T. E. Lawrence: Correspondence With Bernard and Charlotte Shaw, 1922-1935, complete in four volumes.
#347 of 475 total sets and 150 bound thus, in quarter cloth
Fordingbridge, Hampshire: Castle Hill Press, 2000. First, limited, and hand-numbered edition. Hardcover. This four-volume set publishes T. E. Lawrence's correspondence with George Bernard and Charlotte Shaw between 1922 and 1935. Hailed by Lawrence scholars, "publication… of four expertly edited volumes of Lawrence's correspondence with Bernard and Charlotte Shaw has... dramatically enriched our knowledge of what Lawrence was thinking and doing from 1922 to 1935, and also arouses, in any objective reader, considerable sympathy for him." These comprise the first volumes in the T. E. Lawrence Letters series published by Castle Hill Press, once the premier editors and fine press publishers of material by and about T. E. Lawrence, headed by Lawrence’s official biographer, Jeremy Wilson (1944-2017).
This set features quarter oatmeal cloth bindings over green paper-covered boards with deep green Morocco spine panels stamped in gilt with author, title, and volume number. The contents are bound with white and green silk head and tail bands, green-stained top edges, and tan endpapers. This set is hand-numbered “347” on the Volume IV limitation statement. We acquired this set directly from the publisher. Condition is as new, the bindings and contents pristine.
Published between 2000 and 2009, these four volumes are the only complete publication of these letters.

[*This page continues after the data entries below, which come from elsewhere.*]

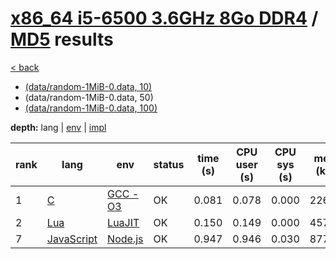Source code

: # [x86_64 i5-6500 3.6GHz 8Go DDR4]({{site.baseurl}}/hosts/x86-64_i5-6500) / [MD5]({{site.baseurl}}/works/md5) results

[< back]({{site.baseurl}}/results/x86-64_i5-6500)
* [(data/random-1MiB-0.data, 10)]({{site.baseurl}}/results/x86-64_i5-6500/md5/1-1)
* (data/random-1MiB-0.data, 50)
* [(data/random-1MiB-0.data, 100)]({{site.baseurl}}/results/x86-64_i5-6500/md5/3-1)

**depth:** lang | [env]({{site.baseurl}}/results/x86-64_i5-6500/md5/2-2) | [impl]({{site.baseurl}}/results/x86-64_i5-6500/md5/2-3)

rank | lang | env | status | time (s) | CPU user (s) | CPU sys (s) | mem (kB) | impl
--- | --- | --- | --- | --- | --- | --- | --- | ---
1 | [C]({{site.baseurl}}/langs/c) | [GCC -O3]({{site.baseurl}}/langs/c/envs/gcc-O3) | OK | 0.081 | 0.078 | 0.000 | 2268 | [solar_openwall.c]({{site.github.repository_url}}/blob/master/langs/c/impls/md5/solar_openwall.c)
2 | [Lua]({{site.baseurl}}/langs/lua) | [LuaJIT]({{site.baseurl}}/langs/lua/envs/luajit) | OK | 0.150 | 0.149 | 0.000 | 4572 | [jit-ffi2.lua]({{site.github.repository_url}}/blob/master/langs/lua/impls/md5/jit-ffi2.lua)
7 | [JavaScript]({{site.baseurl}}/langs/javascript) | [Node.js]({{site.baseurl}}/langs/javascript/envs/nodejs) | OK | 0.947 | 0.946 | 0.030 | 87752 | [fastest963.js]({{site.github.repository_url}}/blob/master/langs/javascript/impls/md5/fastest963.js)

Castle Hill Press originally planned to issue 702 sets, but ultimately issued only 475, explaining disparity between the limitation statements in the first and final volumes. Limitation numbers appear only in the fourth and final volume issued to original subscribers. Of the 475 sets, the publisher informed us “150 sets were bound in quarter cloth.”
T. E. Lawrence (1888-1935) found fame as instigator, organizer, hero, and tragic figure of the Arab revolt against the Ottoman Empire during the First World War, which he began as an eccentric junior intelligence officer and ended as "Lawrence of Arabia." Lawrence spent the rest of his famously short life struggling at turns to reconcile, recount, and repress his indelible experience and celebrity. Lawrence first met George Bernard (1856-1950) and Charlotte Payne-Townshend Shaw (1857-1943) in March 1922. Lawrence was in a state of nervous exhaustion following the First World War, his work on the post-war settlement, and writing and re-writing Seven Pillars of Wisdom. Thereafter, the Shaws played an integral role in Lawrence's literary and personal life.
In George Bernard Shaw - "the unorthodox, testy, argumentative agent provocateur and gadfly of British life and conventions" - perhaps Lawrence recognized someone whose persona had overtaken the man. In Charlotte Shaw, Lawrence found "a kind of alternate mother figure" and a lifelong correspondent and confidante. Suggesting the complex importance of the Shaws to Lawrence, by early 1923 Lawrence had enlisted in the Army under the name "Thomas Edward Shaw." He used, and published under, this assumed surname until his death.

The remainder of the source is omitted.